ラピスラズリ(Lapis Lazuli)の青
石にまつわる雑記帳です どうか気軽にお読み下さい
「サムライ・ブルー」が旋風を巻き起こしつつある、2010サッカーW杯、日本代表ユニフォームの青は「日本の国土を象徴する海と空の青」を表すとのこと。ちなみに、胸のマークは三本足の八咫烏で日本サッカー協会のシンボルマーク。八咫烏(ヤタガラス)は日本書紀に登場し神武東征を導いたとされる。
「サムライ・ブルー」はライトブルーではなく、ややや濃い色合いで群青色に近いように見る。
群青(ぐんじょう)は古くから用いられている岩絵の具で、ラピスラズリをすりつぶして得られる深い青色の顔料。
絵画ではフェルメールの「真珠の耳飾の少女」で少女が頭に巻くターバンの色合いが有名。

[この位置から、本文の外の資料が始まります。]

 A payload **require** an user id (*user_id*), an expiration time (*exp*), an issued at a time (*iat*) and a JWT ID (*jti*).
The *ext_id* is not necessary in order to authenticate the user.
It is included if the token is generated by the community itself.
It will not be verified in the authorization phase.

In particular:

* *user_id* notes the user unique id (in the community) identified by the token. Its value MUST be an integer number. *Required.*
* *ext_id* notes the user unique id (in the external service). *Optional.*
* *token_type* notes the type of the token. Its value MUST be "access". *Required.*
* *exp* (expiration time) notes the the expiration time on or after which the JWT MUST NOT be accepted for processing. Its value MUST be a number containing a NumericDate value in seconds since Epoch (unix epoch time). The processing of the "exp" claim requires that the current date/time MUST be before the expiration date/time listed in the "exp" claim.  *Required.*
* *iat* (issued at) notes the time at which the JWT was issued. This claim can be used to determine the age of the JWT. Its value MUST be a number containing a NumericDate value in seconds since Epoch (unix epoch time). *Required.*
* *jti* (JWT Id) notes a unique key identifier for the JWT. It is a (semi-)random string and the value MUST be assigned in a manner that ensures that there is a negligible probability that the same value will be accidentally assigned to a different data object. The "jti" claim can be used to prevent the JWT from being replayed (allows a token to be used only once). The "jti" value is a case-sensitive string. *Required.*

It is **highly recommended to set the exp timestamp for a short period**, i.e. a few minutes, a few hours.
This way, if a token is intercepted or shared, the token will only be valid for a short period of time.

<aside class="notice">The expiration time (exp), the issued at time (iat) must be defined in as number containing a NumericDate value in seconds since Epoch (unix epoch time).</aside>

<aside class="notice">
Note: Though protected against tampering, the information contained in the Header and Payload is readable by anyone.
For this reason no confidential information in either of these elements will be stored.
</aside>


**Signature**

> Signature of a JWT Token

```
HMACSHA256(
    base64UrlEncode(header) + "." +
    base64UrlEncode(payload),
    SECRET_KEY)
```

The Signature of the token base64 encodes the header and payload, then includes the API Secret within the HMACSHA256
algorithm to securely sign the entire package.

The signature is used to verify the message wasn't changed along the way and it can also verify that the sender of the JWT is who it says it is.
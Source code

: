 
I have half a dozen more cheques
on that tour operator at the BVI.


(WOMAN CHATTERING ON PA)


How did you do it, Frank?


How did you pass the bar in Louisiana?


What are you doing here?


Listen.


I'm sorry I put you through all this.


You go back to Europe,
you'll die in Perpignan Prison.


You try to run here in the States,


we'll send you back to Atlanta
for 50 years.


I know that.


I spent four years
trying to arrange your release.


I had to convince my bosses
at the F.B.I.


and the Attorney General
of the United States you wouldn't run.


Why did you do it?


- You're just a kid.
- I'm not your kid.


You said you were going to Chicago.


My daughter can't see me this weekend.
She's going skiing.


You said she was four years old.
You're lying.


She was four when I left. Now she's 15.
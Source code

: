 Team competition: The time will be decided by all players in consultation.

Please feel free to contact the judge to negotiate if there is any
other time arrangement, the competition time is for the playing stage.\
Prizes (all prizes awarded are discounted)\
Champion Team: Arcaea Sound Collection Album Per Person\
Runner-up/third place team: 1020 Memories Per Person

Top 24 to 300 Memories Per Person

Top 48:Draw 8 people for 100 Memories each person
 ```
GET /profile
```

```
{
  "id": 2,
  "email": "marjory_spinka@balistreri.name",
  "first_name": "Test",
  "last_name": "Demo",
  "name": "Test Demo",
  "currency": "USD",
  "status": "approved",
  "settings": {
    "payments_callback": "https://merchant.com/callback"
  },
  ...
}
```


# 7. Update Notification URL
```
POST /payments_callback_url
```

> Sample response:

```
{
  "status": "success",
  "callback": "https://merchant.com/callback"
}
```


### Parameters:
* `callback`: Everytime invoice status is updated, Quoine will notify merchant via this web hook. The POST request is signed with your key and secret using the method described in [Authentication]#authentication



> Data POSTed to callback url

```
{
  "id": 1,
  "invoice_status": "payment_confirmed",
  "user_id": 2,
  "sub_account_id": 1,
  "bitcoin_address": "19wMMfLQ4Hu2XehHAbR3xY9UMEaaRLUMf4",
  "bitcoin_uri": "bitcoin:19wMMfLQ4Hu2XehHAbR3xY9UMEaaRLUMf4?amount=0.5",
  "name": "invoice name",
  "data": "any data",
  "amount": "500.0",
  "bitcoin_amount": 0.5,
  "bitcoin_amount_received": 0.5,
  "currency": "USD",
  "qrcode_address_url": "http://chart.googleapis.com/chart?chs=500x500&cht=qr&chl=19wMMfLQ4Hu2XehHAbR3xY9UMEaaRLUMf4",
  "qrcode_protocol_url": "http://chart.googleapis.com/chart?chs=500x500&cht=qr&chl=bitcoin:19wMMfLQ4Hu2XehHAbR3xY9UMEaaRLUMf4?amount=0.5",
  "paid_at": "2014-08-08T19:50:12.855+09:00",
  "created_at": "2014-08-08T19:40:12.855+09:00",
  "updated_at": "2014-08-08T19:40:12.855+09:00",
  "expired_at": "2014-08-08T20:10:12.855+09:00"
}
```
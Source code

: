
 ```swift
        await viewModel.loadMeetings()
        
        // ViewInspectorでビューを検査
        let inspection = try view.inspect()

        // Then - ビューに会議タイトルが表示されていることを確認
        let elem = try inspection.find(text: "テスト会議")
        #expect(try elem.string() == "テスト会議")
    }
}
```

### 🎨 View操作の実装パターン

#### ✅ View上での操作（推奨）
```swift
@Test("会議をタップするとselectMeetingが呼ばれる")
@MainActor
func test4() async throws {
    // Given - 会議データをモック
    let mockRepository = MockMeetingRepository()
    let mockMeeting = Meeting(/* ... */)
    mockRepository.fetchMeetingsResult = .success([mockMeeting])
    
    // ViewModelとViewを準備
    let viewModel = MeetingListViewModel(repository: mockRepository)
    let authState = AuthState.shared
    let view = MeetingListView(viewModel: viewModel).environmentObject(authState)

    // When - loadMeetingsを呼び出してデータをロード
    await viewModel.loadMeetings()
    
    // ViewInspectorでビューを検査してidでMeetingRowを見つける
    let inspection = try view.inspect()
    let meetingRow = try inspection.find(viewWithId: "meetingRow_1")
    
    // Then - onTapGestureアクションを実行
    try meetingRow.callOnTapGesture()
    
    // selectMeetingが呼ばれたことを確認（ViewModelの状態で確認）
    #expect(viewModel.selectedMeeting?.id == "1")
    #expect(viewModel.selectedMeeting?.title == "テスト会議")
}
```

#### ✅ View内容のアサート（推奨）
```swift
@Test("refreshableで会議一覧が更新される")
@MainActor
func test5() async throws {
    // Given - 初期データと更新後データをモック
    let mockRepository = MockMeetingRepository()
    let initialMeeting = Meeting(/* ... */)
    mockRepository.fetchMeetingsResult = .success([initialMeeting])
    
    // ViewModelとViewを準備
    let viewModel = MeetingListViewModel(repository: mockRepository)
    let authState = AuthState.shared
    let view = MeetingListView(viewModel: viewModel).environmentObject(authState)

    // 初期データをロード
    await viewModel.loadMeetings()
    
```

ヨーロッパでは「ウルトラマリンブルー Ultramarine Blue」と呼ぶこともあり、原産地のアフガニスタンからシルクロードや船便ではるばる運ばれたことから、はるばる海を越えたきた青い宝石という意味合いがあるという。
日本では古来から七宝の一つに数えられ珍重されてきました。シルクロードを使って運ばれ更に日本海を越える航海の後にてもたらされた貴重な品であったはず。
エジプトではツタンカーメン王の黄金のマスクにも用いられ、また、イスラム建築のモスクなどでもラピスラズリが多用され、世界各地で古来から珍重されたことがうかがえる。
もちろん現在も大変人気のある石で、産地も限られることから貴重な石であることに変わりはない。
ラピスラズリの和名は青金石(せいきんせき)や瑠璃(るり)。
以前「瑠璃色の地球」という曲があったが、宇宙から見ると地球は青い宝石なのだろう。ただこの石を見ながら想うのは夜空を彩る星々の風景だ。ラピスラズリの深い青色に点在する金色のパイライトが夜空を彩る星々に見えてくる。「満天の星空」という形容がすっきりとはまっているように思える。
ラピスラズリを含めて青い色の石は人気が高いのだが、自然界で青色を示すものは少ないように思う。確かに晴天時の空とそれを写す海が青色であることを考えれば、自然界は圧倒的に青色に彩られているといえるのかもしれない。けれど木々の緑のように、大地の上で青く映るものは多くない。変な言い方かもしれないが「確かな青」という”モノ”が少ないとも言える。だからこそ深い青色を示す宝石に惹かれていくのかもしれない。